Looking for a Solution to Firearm Violence? Try Blight Remediation
The United States has a higher rate of firearm violence than any other developed country, and most fatal violence involves firearms. Society and taxpayers spend more than $48 billion a year on resulting medical and work-loss costs. Charles Branas and coauthors sought to determine whether blight remediation can be a cost-beneficial solution to firearm violence in cities. They posited that changing environments that promote violence (by hiding criminals or storing illegal firearms) could reduce violence and save costs. They did quasi-experimental difference-in-differences analyses of two remediation programs in Philadelphia, Pennsylvania, to study firearm and nonfirearm violence: one remediated abandoned buildings, the other remediated vacant lots. The authors’ findings provide high-value actions policymakers could take to strengthen communities and save taxpayer dollars.
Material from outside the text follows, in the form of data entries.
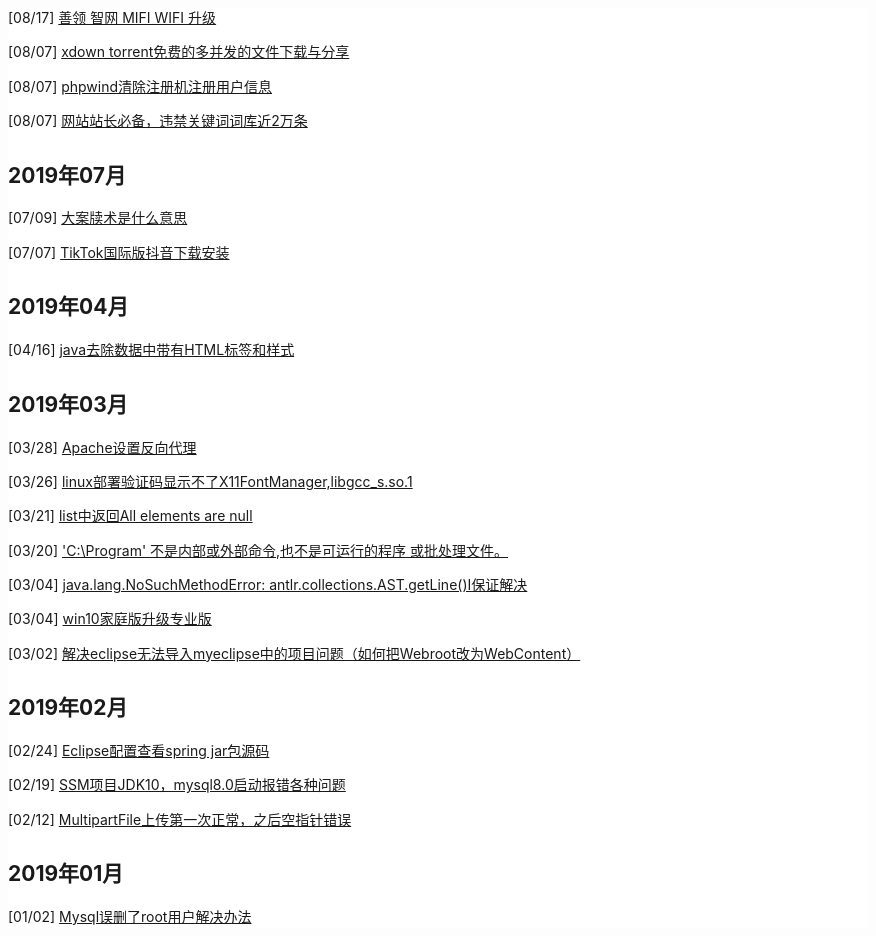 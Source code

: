 \[08/17\] [善领 智网 MIFI WIFI 升级](https://www.eqishare.com/technology/72.html "善领 智网 MIFI WIFI 升级")

\[08/07\] [xdown torrent免费的多并发的文件下载与分享](https://www.eqishare.com/softwaretool/74.html "xdown torrent免费的多并发的文件下载与分享")

\[08/07\] [phpwind清除注册机注册用户信息](https://www.eqishare.com/technology/75.html "phpwind清除注册机注册用户信息")

\[08/07\] [网站站长必备，违禁关键词词库近2万条](https://www.eqishare.com/softwaretool/76.html "网站站长必备，违禁关键词词库近2万条")

2019年07月
--------

\[07/09\] [大案牍术是什么意思](https://www.eqishare.com/video/77.html "大案牍术是什么意思")

\[07/07\] [TikTok国际版抖音下载安装](https://www.eqishare.com/technology/78.html "TikTok国际版抖音下载安装")

2019年04月
--------

\[04/16\] [java去除数据中带有HTML标签和样式](https://www.eqishare.com/programming/79.html "java去除数据中带有HTML标签和样式")

2019年03月
--------

\[03/28\] [Apache设置反向代理](https://www.eqishare.com/programming/80.html "Apache设置反向代理")

\[03/26\] [linux部署验证码显示不了X11FontManager,libgcc\_s.so.1](https://www.eqishare.com/programming/81.html "linux部署验证码显示不了X11FontManager,libgcc_s.so.1")

\[03/21\] [list中返回All elements are null](https://www.eqishare.com/java/82.html "list中返回All elements are null")

\[03/20\] ['C:\\Program' 不是内部或外部命令,也不是可运行的程序 或批处理文件。](https://www.eqishare.com/programming/83.html "'C:\Program' 不是内部或外部命令,也不是可运行的程序 或批处理文件。")

\[03/04\] [java.lang.NoSuchMethodError: antlr.collections.AST.getLine()I保证解决](https://www.eqishare.com/programming/84.html "java.lang.NoSuchMethodError: antlr.collections.AST.getLine()I保证解决")

\[03/04\] [win10家庭版升级专业版](https://www.eqishare.com/technology/85.html "win10家庭版升级专业版")

\[03/02\] [解决eclipse无法导入myeclipse中的项目问题（如何把Webroot改为WebContent）](https://www.eqishare.com/programming/86.html "解决eclipse无法导入myeclipse中的项目问题（如何把Webroot改为WebContent）")

2019年02月
--------

\[02/24\] [Eclipse配置查看spring jar包源码](https://www.eqishare.com/programming/87.html "Eclipse配置查看spring jar包源码")

\[02/19\] [SSM项目JDK10，mysql8.0启动报错各种问题](https://www.eqishare.com/programming/88.html "SSM项目JDK10，mysql8.0启动报错各种问题")

\[02/12\] [MultipartFile上传第一次正常，之后空指针错误](https://www.eqishare.com/programming/89.html "MultipartFile上传第一次正常，之后空指针错误")

2019年01月
--------

\[01/02\] [Mysql误删了root用户解决办法](https://www.eqishare.com/db/90.html "Mysql误删了root用户解决办法")
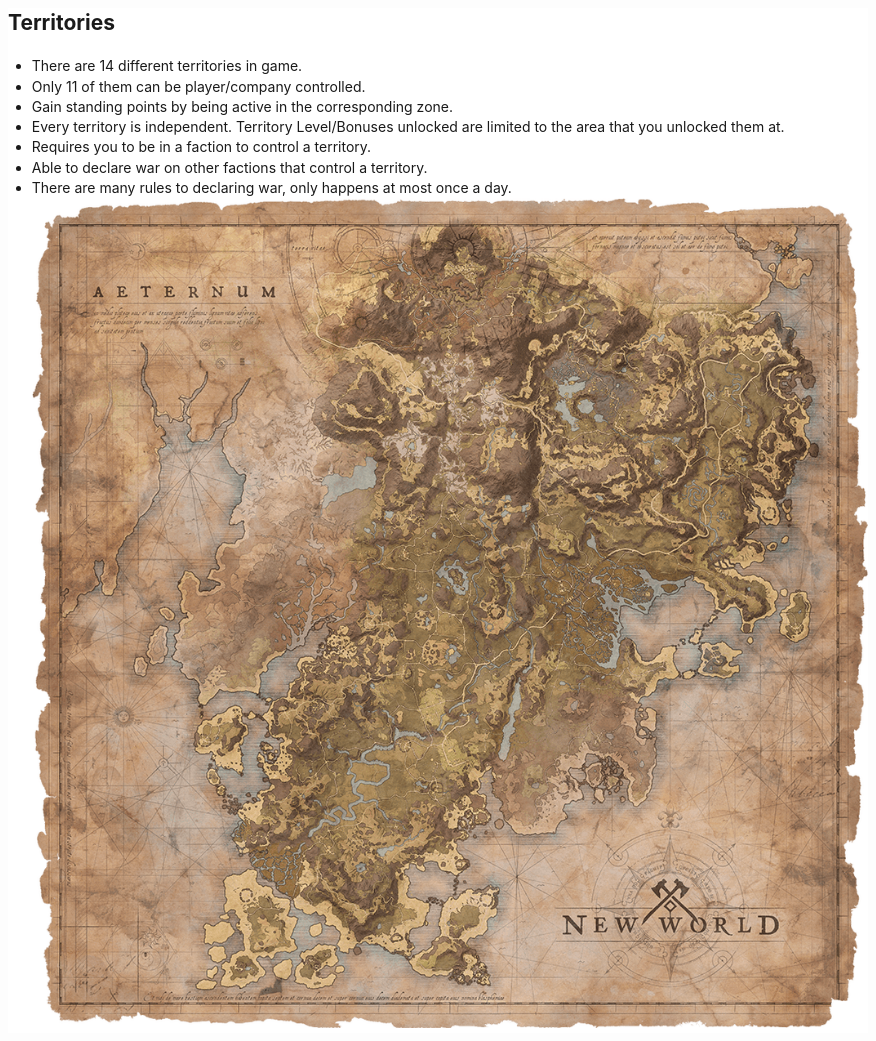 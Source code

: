 ## Territories
* There are 14 different territories in game.
* Only 11 of them can be player/company controlled. 
* Gain standing points by being active in the corresponding zone.
* Every territory is independent. Territory Level/Bonuses unlocked are limited to the area that you unlocked them at.
* Requires you to be in a faction to control a territory.
* Able to declare war on other factions that control a territory.
* There are many rules to declaring war, only happens at most once a day.
![map](img/map.webp)
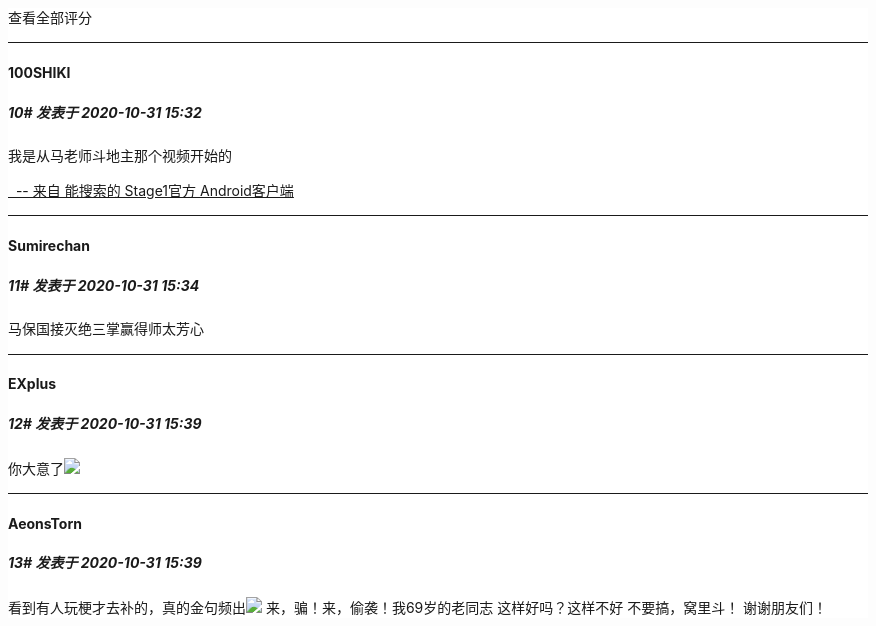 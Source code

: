 

查看全部评分






*****

####  100SHIKI  
##### 10#       发表于 2020-10-31 15:32




我是从马老师斗地主那个视频开始的

[  -- 来自 能搜索的 Stage1官方 Android客户端](https://www.coolapk.com/apk/140634)







*****

####  Sumirechan  
##### 11#       发表于 2020-10-31 15:34




马保国接灭绝三掌赢得师太芳心







*****

####  EXplus  
##### 12#       发表于 2020-10-31 15:39




你大意了<img src="https://static.saraba1st.com/image/smiley/face2017/047.png" referrerpolicy="no-referrer">







*****

####  AeonsTorn  
##### 13#       发表于 2020-10-31 15:39




看到有人玩梗才去补的，真的金句频出<img src="https://static.saraba1st.com/image/smiley/face2017/067.png" referrerpolicy="no-referrer">
来，骗！来，偷袭！我69岁的老同志
这样好吗？这样不好
不要搞，窝里斗！
谢谢朋友们！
- Both remediation programs significantly and sustainably reduced violence (a 39 percent reduction for abandoned buildings, and a 4.6 percent reduction for vacant lots).
- Both remediation programs yielded taxpayer and societal returns on investment for the prevention of firearms ($5 and $79 for every dollar spent on abandoned building remediation and $26 and $333 for every dollar spent on vacant lot remediation).
- Neither program significantly reduced nonfirearm violence, which leads the authors to conclude that there is something unique about firearm violence that makes it treatable with urban blight remediation programs.